A number of small metal pins 14 further stand on each one of the battens 4 
and 5 in each one of said latter outermost pairs of battens. Said pins 14 
engage the conductor 10 of the corresponding batten, for instance by being 
clamped in the conductor, projecting through the plastics surrounding said 
conductor and projecting somewhat out of the batten, on that side facing 
the other batten in the pair. The pins 14 on both battens 4 and 5 in a 
pair lie exactly opposite one another. 
The battens 4 and 5 in the middle pair of each framework 4, 5, 6 each 
comprise two conductors 10. Said conductors 10 are imbedded in the same 
way as for the above-described battens 4 and 5 inside a groove 11 in said 
battens and they have identical shapes. A batten 4, 5 of the middle pair 
thus encloses adjacent each one of the lengthwise edges thereof, a 
batten-shaped conductor 10 which is completely imbedded in the batten and 
completely insulated. Both conductors 10 of a batten 4 or 5 in the middle 
pair are connected either singly or jointly to a current source, by means 
of a completely electrically-insulated conductor which has not been shown 
in the figures for clearness sake. The bolts 7 go through openings 13 in 
the battens 4 and 5 of said middle pair, said openings 13 lying precisely 
between both conductors 10 in each batten 4 and 5. Said battens 4 and 5 
are also provided with small pins 14 on those sides thereof facing one 
another. A series of pins 14 is connected to each conductor 10 and they 
project slightly out of the plastics from the batten. Opposite each pin 14 
standing on batten 4 also lies a small pin 14 standing on batten 5. 

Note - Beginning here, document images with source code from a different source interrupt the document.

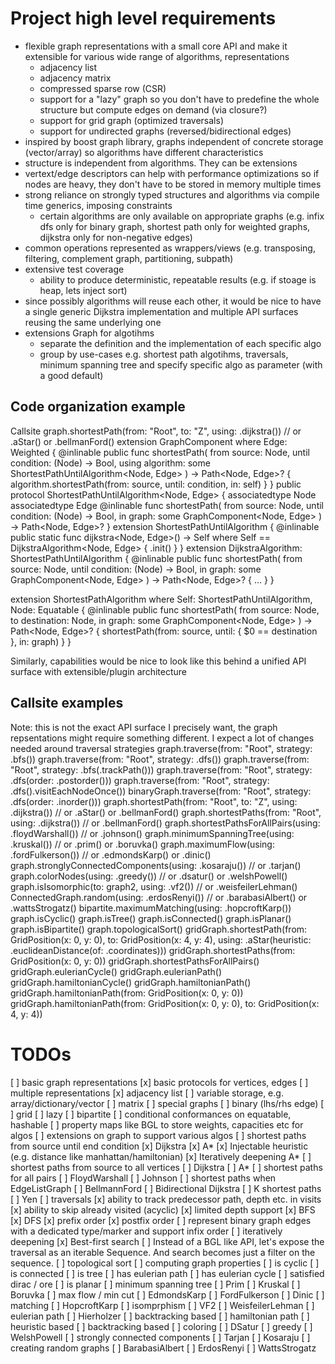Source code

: # Project high level requirements
- flexible graph representations with a small core API and make it extensible for various wide range of algorithms, representations
  - adjacency list
  - adjacency matrix
  - compressed sparse row (CSR)
  - support for a "lazy" graph so you don't have to predefine the whole structure but compute edges on demand (via closure?)
  - support for grid graph (optimized traversals)
  - support for undirected graphs (reversed/bidirectional edges)
- inspired by boost graph library, graphs independent of concrete storage (vector/array) so algorithms have different characteristics
- structure is independent from algorithms. They can be extensions
- vertext/edge descriptors can help with performance optimizations so if nodes are heavy, they don't have to be stored in memory multiple times
- strong reliance on strongly typed structures and algorithms via compile time generics, imposing constraints
  - certain algorithms are only available on appropriate graphs (e.g. infix dfs only for binary graph, shortest path only for weighted graphs, dijkstra only for non-negative edges)
- common operations represented as wrappers/views (e.g. transposing, filtering, complement graph, partitioning, subpath)
- extensive test coverage
  - ability to produce deterministic, repeatable results (e.g. if stoage is heap, lets inject sort)
- since possibly algorithms will reuse each other, it would be nice to have a single generic Dijkstra implementation and multiple API surfaces reusing the same underlying one
- extensions Graph for algotihms
  - separate the definition and the implementation of each specific algo
  - group by use-cases e.g. shortest path algotihms, traversals, minimum spanning tree and specify specific algo as parameter (with a good default)


## Code organization example

Callsite graph.shortestPath(from: "Root", to: "Z", using: .dijkstra()) // or .aStar() or .bellmanFord()
extension GraphComponent where Edge: Weighted {
    @inlinable public func shortestPath(
        from source: Node,
        until condition: (Node) -> Bool,
        using algorithm: some ShortestPathUntilAlgorithm<Node, Edge>
    ) -> Path<Node, Edge>? {
        algorithm.shortestPath(from: source, until: condition, in: self)
    }
}
public protocol ShortestPathUntilAlgorithm<Node, Edge> {
    associatedtype Node
    associatedtype Edge
    @inlinable func shortestPath(
        from source: Node,
        until condition: (Node) -> Bool,
        in graph: some GraphComponent<Node, Edge>
    ) -> Path<Node, Edge>?
}
extension ShortestPathUntilAlgorithm {
    @inlinable public static func dijkstra<Node, Edge>() -> Self where Self == DijkstraAlgorithm<Node, Edge> {
        .init()
    }
}
extension DijkstraAlgorithm: ShortestPathUntilAlgorithm {
    @inlinable public func shortestPath(
        from source: Node,
        until condition: (Node) -> Bool,
        in graph: some GraphComponent<Node, Edge>
    ) -> Path<Node, Edge>? {
        ...
    }
}

extension ShortestPathAlgorithm where Self: ShortestPathUntilAlgorithm, Node: Equatable {
    @inlinable public func shortestPath(
       from source: Node,
       to destination: Node,
       in graph: some GraphComponent<Node, Edge>
   ) -> Path<Node, Edge>? {
       shortestPath(from: source, until: { $0 == destination }, in: graph)
    }
}

Similarly, capabilities would be nice to look like this behind a unified API surface with extensible/plugin architecture

## Callsite examples

Note: this is not the exact API surface I precisely want, the graph repsentations might require something different. I expect a lot of changes needed around traversal strategies
graph.traverse(from: "Root", strategy: .bfs())
graph.traverse(from: "Root", strategy: .dfs())
graph.traverse(from: "Root", strategy: .bfs(.trackPath()))
graph.traverse(from: "Root", strategy: .dfs(order: .postorder()))
graph.traverse(from: "Root", strategy: .dfs().visitEachNodeOnce())
binaryGraph.traverse(from: "Root", strategy: .dfs(order: .inorder()))
graph.shortestPath(from: "Root", to: "Z", using: .dijkstra()) // or .aStar() or .bellmanFord()
graph.shortestPaths(from: "Root", using: .dijkstra()) // or .bellmanFord()
graph.shortestPathsForAllPairs(using: .floydWarshall()) // or .johnson()
graph.minimumSpanningTree(using: .kruskal()) // or .prim() or .boruvka()
graph.maximumFlow(using: .fordFulkerson()) // or .edmondsKarp() or .dinic()
graph.stronglyConnectedComponents(using: .kosaraju()) // or .tarjan()
graph.colorNodes(using: .greedy()) // or .dsatur() or .welshPowell()
graph.isIsomorphic(to: graph2, using: .vf2()) // or .weisfeilerLehman()
ConnectedGraph.random(using: .erdosRenyi()) // or .barabasiAlbert() or .wattsStrogatz()
bipartite.maximumMatching(using: .hopcroftKarp())
graph.isCyclic()
graph.isTree()
graph.isConnected()
graph.isPlanar()
graph.isBipartite()
graph.topologicalSort()
gridGraph.shortestPath(from: GridPosition(x: 0, y: 0), to: GridPosition(x: 4, y: 4), using: .aStar(heuristic: .euclideanDistance(of: \.coordinates)))
gridGraph.shortestPaths(from: GridPosition(x: 0, y: 0))
gridGraph.shortestPathsForAllPairs()
gridGraph.eulerianCycle()
gridGraph.eulerianPath()
gridGraph.hamiltonianCycle()
gridGraph.hamiltonianPath()
gridGraph.hamiltonianPath(from: GridPosition(x: 0, y: 0))
gridGraph.hamiltonianPath(from: GridPosition(x: 0, y: 0), to: GridPosition(x: 4, y: 4))

# TODOs
[ ] basic graph representations
  [x] basic protocols for vertices, edges
  [ ] multiple representations
    [x] adjacency list
      [ ] variable storage, e.g. array/dictionary/vector
    [ ] matrix
  [ ] special graphs
    [ ] binary (lhs/rhs edge)
    [ ] grid
    [ ] lazy
    [ ] bipartite
[ ] conditional conformances on equatable, hashable
[ ] property maps like BGL to store weights, capacities etc for algos
[ ] extensions on graph to support various algos
  [ ] shortest paths from source until end condition
    [x] Dijkstra
    [x] A*
      [x] Injectable heuristic (e.g. distance like manhattan/hamiltonian)
    [x] Iteratively deepening A*
  [ ] shortest paths from source to all vertices
    [ ] Dijkstra
    [ ] A*
  [ ] shortest paths for all pairs
    [ ] FloydWarshall
    [ ] Johnson
  [ ] shortest paths when EdgeListGraph
    [ ] BellmannFord
    [ ] Bidirectional Dijkstra
  [ ] K shortest paths
    [ ] Yen
  [ ] traversals
    [x] ability to track predecessor path, depth etc. in visits
    [x] ability to skip already visited (acyclic)
    [x] limited depth support
    [x] BFS
    [x] DFS
      [x] prefix order
      [x] postfix order
      [ ] represent binary graph edges with a dedicated type/marker and support infix order
      [ ] iteratively deepening
    [x] Best-first search
    [ ] Instead of a BGL like API, let's expose the traversal as an iterable Sequence. And search becomes just a filter on the sequence.
  [ ] topological sort
  [ ] computing graph properties
    [ ] is cyclic
    [ ] is connected
    [ ] is tree
    [ ] has eulerian path
    [ ] has eulerian cycle
    [ ] satisfied dirac / ore
    [ ] is planar
  [ ] minimum spanning tree
    [ ] Prim
    [ ] Kruskal
    [ ] Boruvka
  [ ] max flow / min cut
    [ ] EdmondsKarp
    [ ] FordFulkerson
    [ ] Dinic
  [ ] matching
    [ ] HopcroftKarp
  [ ] isomprphism
    [ ] VF2
    [ ] WeisfeilerLehman
  [ ] eulerian path
    [ ] Hierholzer
    [ ] backtracking based
  [ ] hamiltonian path
    [ ] heuristic based
    [ ] backtracking based
  [ ] coloring
    [ ] DSatur
    [ ] greedy
    [ ] WelshPowell
  [ ] strongly connected components
    [ ] Tarjan
    [ ] Kosaraju
  [ ] creating random graphs
    [ ] BarabasiAlbert
    [ ] ErdosRenyi
    [ ] WattsStrogatz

Between the middle pair and each one of the outermost pairs of battens can 
be clamped a number of plates 9 to be treated electrolytically. The number 
of plates is dependent on the length of battens 4 and 5 and on the plate 
size. In FIGS. 2 and 3 but two plates 9 have been shown, namely one plate 
between the middle pair of battens 4, 5 and each outermost pair of battens 
4, 5 respectively. Each one of said plates thus lies clamped with the one 
edge thereof between both battens 4,5 in an outermost pair, and with the 
opposite edge thereof clamped between the nearest portion of the middle 
pair of battens 4,5. Care is taken to avoid said plates 9 contacting bolts 
7. When the nuts 8 are tightened on said bolts 7, the battens 4 and 5 are 
pushed together whereby thus one edge of plate 9 is clamped between same 
and more precisely between the small pins 14 thereof. The plate 9 is thus 
not only retained in a fast and reliable way, but also the plate 9 lies 
with each flat side thereof against the pins 14 to be connected 
therethrough to the conductor 10 they connect with. As both battens 4 and 
5 of each pair are connected separately to the current source, both flat 
sides of plate 9 are also fed current separately. By regulating the 
current it is thus possible to plate the one side of plate 9 faster than 
the other side or consequently for a determined dwell time of the plate 
inside the bath, to obtain a thicker electrolytic layer on the one side of 
plate 9 relative to the other side. The current distribution is perfect in 
such a way that the electrolytic layer on each plate side is quite 
homogeneous. To the exception of the slightly protruding ends of the small 
pins 14, no live metal parts of the device lie in contact with the 
electrolyte which excludes precipitating thereon. A possible plating of 
the pins 14 can easily be removed. During such removing there is but a 
slight danger of damaging the battens 4 and 5 and even if some damage were 
to occur, there is still but slight danger that the conductor 10 in said 
battends will be exposed thereby. The device does not comprise clamps the 
insulation of which can wear down. The battens are pushed together by 
bolts which as they do not contact the plates nor any other live part, can 
even be made from metal without any danger of metal precipitating thereon 
from the electrolyte bath. 
The above-described devices are particularly suitable for those cases where 
a plate 9 should not only be retained inside the elecrolyte bath 1 but 
also fed with current. It is of course clear that the same devices can 
also be used when no current is to be fed to the plate, in such a way that 
with a cycle in which for instance insulating plates should first be 
plated chemically with metal, thus without being fed current, and in a 
further step should be plated with current being fed thereto, the same 
devices can be used for both operation steps. 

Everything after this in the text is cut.